"Leaf by Niggle" is a short story written by J. R. R. Tolkien in 1938–39 and first published in the Dublin Review in January 1945. It can be found, most notably, in Tolkien's book titled Tree and Leaf, and in other places (including the collections The Tolkien Reader, Poems & Stories, A Tolkien Miscellany, and Tales from the Perilous Realm). This is notable because the book, consisting of a seminal essay called "On Fairy-Stories" and "Leaf by Niggle", offers the underlying philosophy (Creation and Sub-Creation, see below) of much of Tolkien's fantastical writings.

"Leaf by Niggle" is often seen as an allegory of Tolkien's own creative process, and, to an extent, of his own life.

Plot summary
In this story, an artist, named Niggle, lives in a society that does not value art. Working only to please himself, he paints a canvas of a great Tree with a forest in the distance. He invests each and every leaf of his tree with obsessive attention to detail, making every leaf uniquely beautiful. Niggle ends up discarding all his other artworks, or tacks them onto the main canvas, which becomes a single vast embodiment of his vision.

However, there are many mundane chores and duties that prevent Niggle from giving his work the attention it deserves, so it remains incomplete and is not fully realised.

At the back of his head, Niggle knows that he has a great trip looming, and he must pack and prepare his bags.
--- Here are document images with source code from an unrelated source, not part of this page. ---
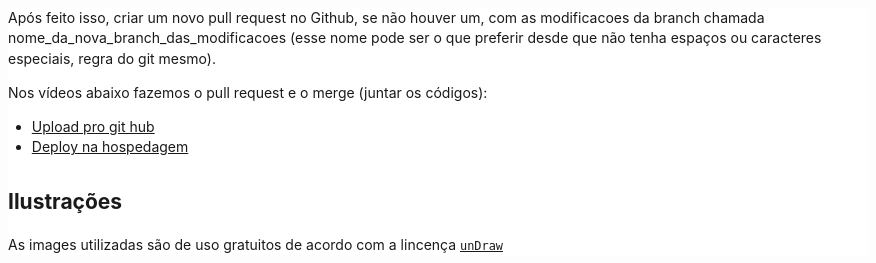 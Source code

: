 Após feito isso, criar um novo pull request no Github, se não houver um, com as modificacoes da branch chamada nome_da_nova_branch_das_modificacoes (esse nome pode ser o que preferir desde que não tenha espaços ou caracteres especiais, regra do git mesmo).

Nos vídeos abaixo fazemos o pull request e o merge (juntar os códigos):

* [Upload pro git hub](https://www.loom.com/share/3dc536b6893f450bbfbe12cfb005fdf7) 
* [Deploy na hospedagem](https://www.loom.com/share/c185dff1a7684c709db557fb46d72006)

## Ilustrações
As images utilizadas são de uso gratuitos de acordo com a lincença [`unDraw`](https://undraw.co/license)
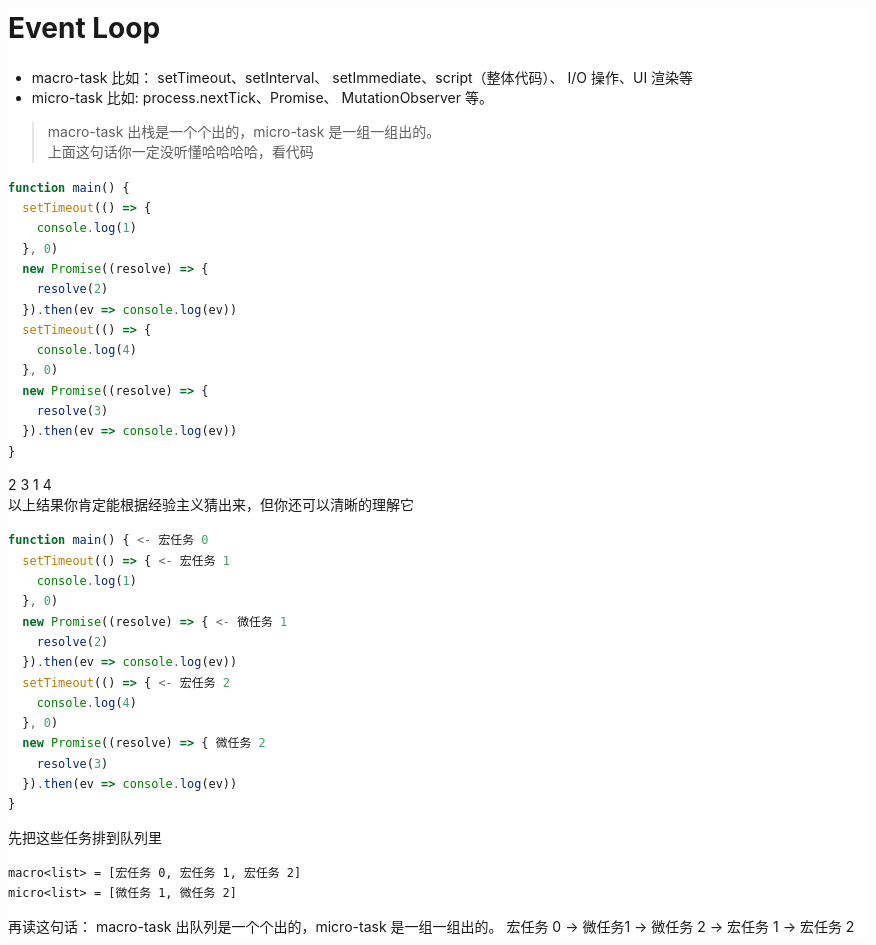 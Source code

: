 # Event Loop  
- macro-task 比如： setTimeout、setInterval、 setImmediate、script（整体代码）、 I/O 操作、UI 渲染等
- micro-task 比如: process.nextTick、Promise、  MutationObserver 等。  

> macro-task 出栈是一个个出的，micro-task 是一组一组出的。  
上面这句话你一定没听懂哈哈哈哈，看代码  

```javascript
function main() {
  setTimeout(() => {
    console.log(1)
  }, 0)
  new Promise((resolve) => {
    resolve(2)
  }).then(ev => console.log(ev))
  setTimeout(() => {
    console.log(4)
  }, 0)
  new Promise((resolve) => {
    resolve(3)
  }).then(ev => console.log(ev))
}
```

2 3 1 4  
以上结果你肯定能根据经验主义猜出来，但你还可以清晰的理解它  

```javascript
function main() { <- 宏任务 0
  setTimeout(() => { <- 宏任务 1
    console.log(1)
  }, 0)
  new Promise((resolve) => { <- 微任务 1
    resolve(2)
  }).then(ev => console.log(ev))
  setTimeout(() => { <- 宏任务 2
    console.log(4)
  }, 0)
  new Promise((resolve) => { 微任务 2
    resolve(3)
  }).then(ev => console.log(ev))
}
```

先把这些任务排到队列里  

```nolanage
macro<list> = [宏任务 0, 宏任务 1, 宏任务 2]
micro<list> = [微任务 1, 微任务 2]
```  

再读这句话： macro-task 出队列是一个个出的，micro-task 是一组一组出的。
宏任务 0 -> 微任务1 -> 微任务 2 -> 宏任务 1 -> 宏任务 2  
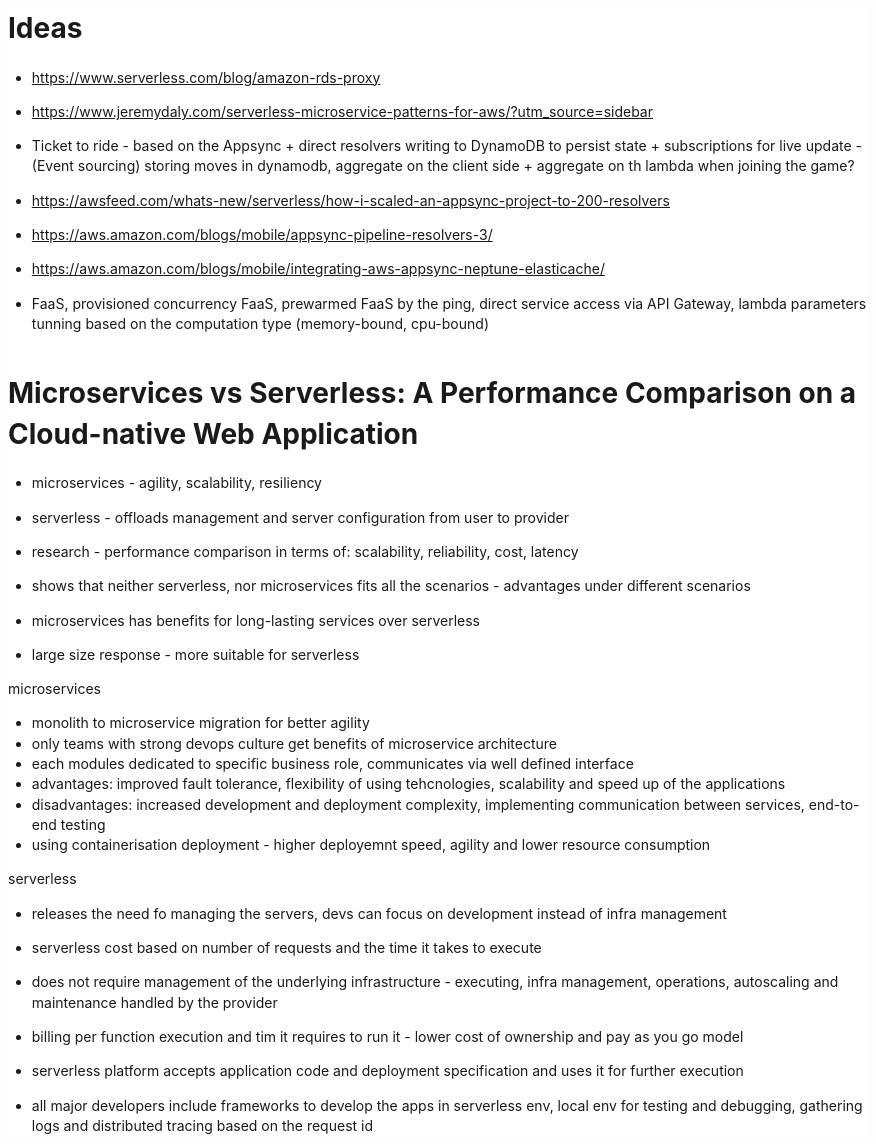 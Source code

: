 # Ideas

- https://www.serverless.com/blog/amazon-rds-proxy
- https://www.jeremydaly.com/serverless-microservice-patterns-for-aws/?utm_source=sidebar
- Ticket to ride - based on the Appsync + direct resolvers writing to DynamoDB to persist state + subscriptions for live update - (Event sourcing) storing moves in dynamodb, aggregate on the client side + aggregate on th lambda when joining the game?
- https://awsfeed.com/whats-new/serverless/how-i-scaled-an-appsync-project-to-200-resolvers

- https://aws.amazon.com/blogs/mobile/appsync-pipeline-resolvers-3/
- https://aws.amazon.com/blogs/mobile/integrating-aws-appsync-neptune-elasticache/
- FaaS, provisioned concurrency FaaS, prewarmed FaaS by the ping, direct service access via API Gateway, lambda parameters tunning based on the computation type (memory-bound, cpu-bound)

# Microservices vs Serverless: A Performance Comparison on a Cloud-native Web Application

- microservices - agility, scalability, resiliency
- serverless - offloads management and server configuration from user to provider

- research - performance comparison in terms of: scalability, reliability, cost, latency
- shows that neither serverless, nor microservices fits all the scenarios - advantages under different scenarios
- microservices has benefits for long-lasting services over serverless
- large size response - more suitable for serverless

microservices

- monolith to microservice migration for better agility
- only teams with strong devops culture get benefits of microservice architecture
- each modules dedicated to specific business role, communicates via well defined interface
- advantages: improved fault tolerance, flexibility of using tehcnologies, scalability and speed up of the applications
- disadvantages: increased development and deployment complexity, implementing communication between services, end-to-end testing
- using containerisation deployment - higher deployemnt speed, agility and lower resource consumption

serverless

- releases the need fo managing the servers, devs can focus on development instead of infra management
- serverless cost based on number of requests and the time it takes to execute

- does not require management of the underlying infrastructure - executing, infra management, operations, autoscaling and maintenance handled by the provider
- billing per function execution and tim it requires to run it - lower cost of ownership and pay as you go model
- serverless platform accepts application code and deployment specification and uses it for further execution
- all major developers include frameworks to develop the apps in serverless env, local env for testing and debugging, gathering logs and distributed tracing based on the request id
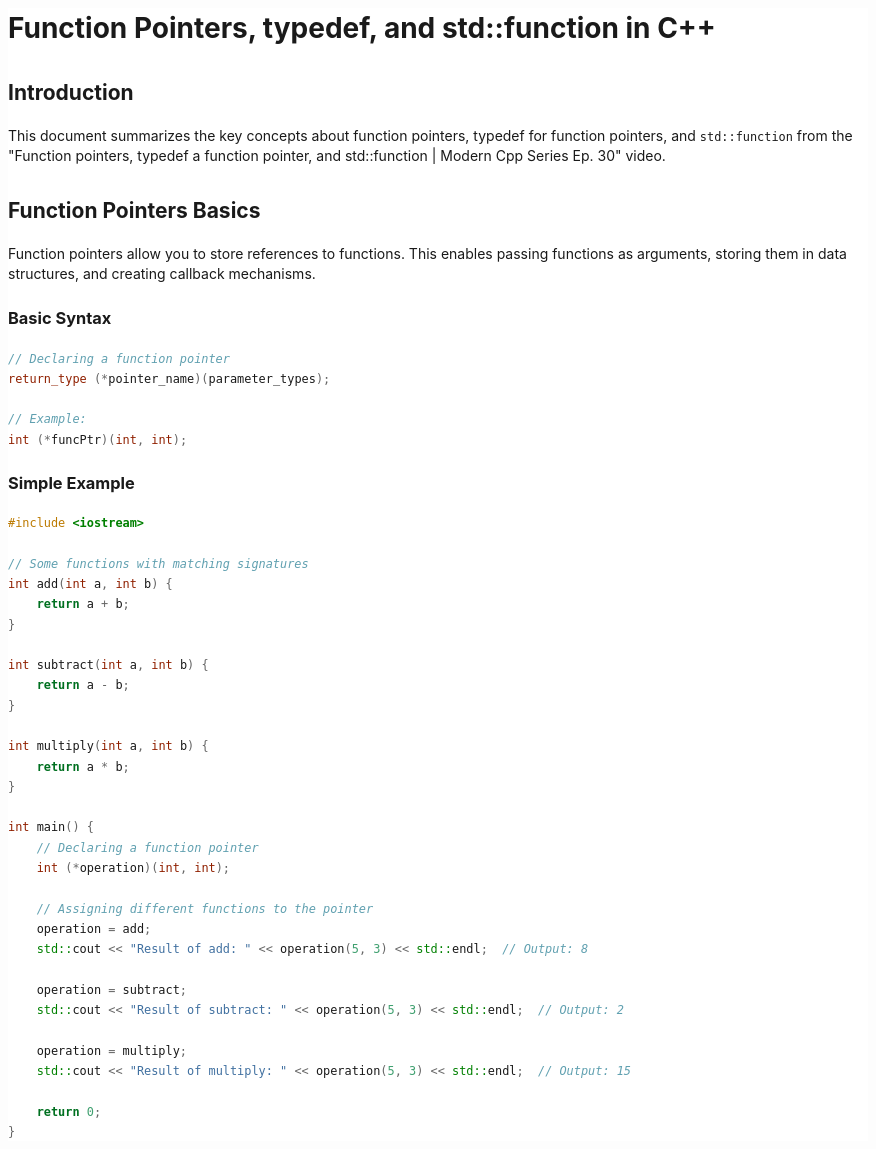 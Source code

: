 # Function Pointers, typedef, and std::function in C++

## Introduction
This document summarizes the key concepts about function pointers, typedef for function pointers, and `std::function` from the "Function pointers, typedef a function pointer, and std::function | Modern Cpp Series Ep. 30" video.

## Function Pointers Basics

Function pointers allow you to store references to functions. This enables passing functions as arguments, storing them in data structures, and creating callback mechanisms.

### Basic Syntax

```cpp
// Declaring a function pointer
return_type (*pointer_name)(parameter_types);

// Example:
int (*funcPtr)(int, int);
```

### Simple Example

```cpp
#include <iostream>

// Some functions with matching signatures
int add(int a, int b) {
    return a + b;
}

int subtract(int a, int b) {
    return a - b;
}

int multiply(int a, int b) {
    return a * b;
}

int main() {
    // Declaring a function pointer
    int (*operation)(int, int);
    
    // Assigning different functions to the pointer
    operation = add;
    std::cout << "Result of add: " << operation(5, 3) << std::endl;  // Output: 8
    
    operation = subtract;
    std::cout << "Result of subtract: " << operation(5, 3) << std::endl;  // Output: 2
    
    operation = multiply;
    std::cout << "Result of multiply: " << operation(5, 3) << std::endl;  // Output: 15
    
    return 0;
}
```
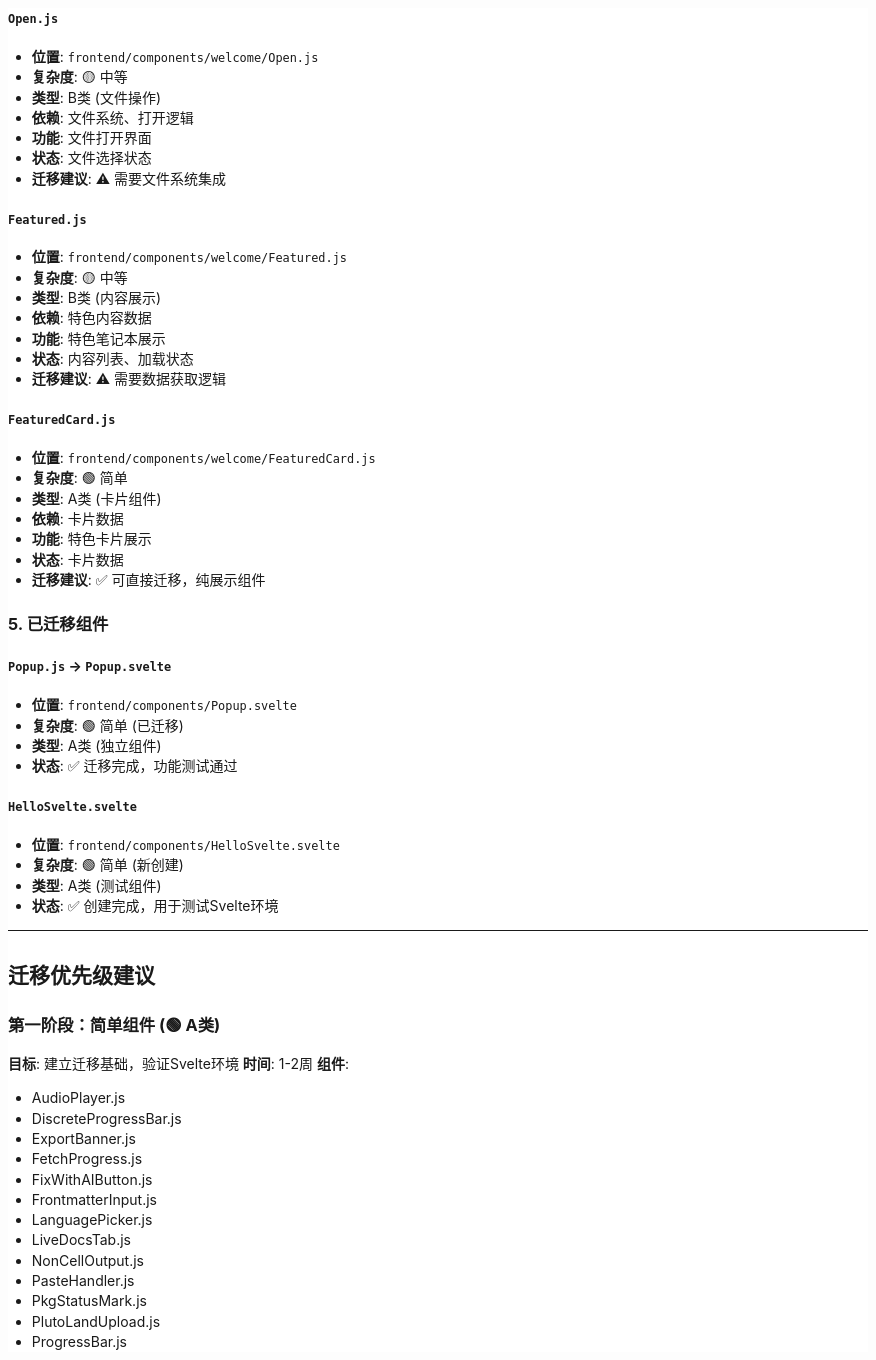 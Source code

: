 #### `Open.js`
- **位置**: `frontend/components/welcome/Open.js`
- **复杂度**: 🟡 中等
- **类型**: B类 (文件操作)
- **依赖**: 文件系统、打开逻辑
- **功能**: 文件打开界面
- **状态**: 文件选择状态
- **迁移建议**: ⚠️ 需要文件系统集成

#### `Featured.js`
- **位置**: `frontend/components/welcome/Featured.js`
- **复杂度**: 🟡 中等
- **类型**: B类 (内容展示)
- **依赖**: 特色内容数据
- **功能**: 特色笔记本展示
- **状态**: 内容列表、加载状态
- **迁移建议**: ⚠️ 需要数据获取逻辑

#### `FeaturedCard.js`
- **位置**: `frontend/components/welcome/FeaturedCard.js`
- **复杂度**: 🟢 简单
- **类型**: A类 (卡片组件)
- **依赖**: 卡片数据
- **功能**: 特色卡片展示
- **状态**: 卡片数据
- **迁移建议**: ✅ 可直接迁移，纯展示组件

### 5. 已迁移组件

#### `Popup.js` → `Popup.svelte`
- **位置**: `frontend/components/Popup.svelte`
- **复杂度**: 🟢 简单 (已迁移)
- **类型**: A类 (独立组件)
- **状态**: ✅ 迁移完成，功能测试通过

#### `HelloSvelte.svelte`
- **位置**: `frontend/components/HelloSvelte.svelte`
- **复杂度**: 🟢 简单 (新创建)
- **类型**: A类 (测试组件)
- **状态**: ✅ 创建完成，用于测试Svelte环境

---

## 迁移优先级建议

### 第一阶段：简单组件 (🟢 A类)
**目标**: 建立迁移基础，验证Svelte环境
**时间**: 1-2周
**组件**: 
- AudioPlayer.js
- DiscreteProgressBar.js
- ExportBanner.js
- FetchProgress.js
- FixWithAIButton.js
- FrontmatterInput.js
- LanguagePicker.js
- LiveDocsTab.js
- NonCellOutput.js
- PasteHandler.js
- PkgStatusMark.js
- PlutoLandUpload.js
- ProgressBar.js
Also, Niggle's next door neighbour, a gardener named Parish, frequently drops by asking for various forms of help. Parish is lame and has a sick wife and genuinely needs help. Niggle, having a good heart, takes time out to help—but he is also reluctant because he would rather work on his painting. Niggle has other pressing work duties as well that require his attention. Then Niggle himself catches a chill doing errands for Parish in the rain.

Eventually, Niggle is forced to take his trip, and cannot get out of it. He has not prepared, and as a result ends up in a kind of institution, in which he must perform menial labour each day. Back at the home to which he cannot return, Niggle's painting is abandoned, used to patch a damaged roof, and all but destroyed (except for the one perfect leaf of the story's title, which is placed in the local museum).

In time, Niggle is paroled from the institution, and he is sent to a place "for a little gentle treatment". He discovers that this new place is the country of the Tree and Forest of his great painting. This place is the true realisation of his vision, not the flawed and incomplete version in his painting.

Niggle is reunited with his old neighbour, Parish, who now proves his worth as a gardener, and together they make the Tree and Forest even more beautiful. Finally, Niggle journeys farther and deeper into the Forest, and beyond into the great Mountains that he only faintly glimpsed in his painting.

Long after both Niggle and Parish have taken their journeys, the lovely place that they created together becomes a destination for many travelers to visit before their final voyage into the Mountains, and it earns the name "Niggle's Parish".

Analysis
One religious reading of Leaf by Niggle could lead to the conclusion that the allegory of "Leaf by Niggle" is life, death, purgatory and paradise.  Niggle is not prepared for his unavoidable trip, as humans often are not prepared for death. His time in the institution and subsequent discovery of his Tree represent purgatory and heaven.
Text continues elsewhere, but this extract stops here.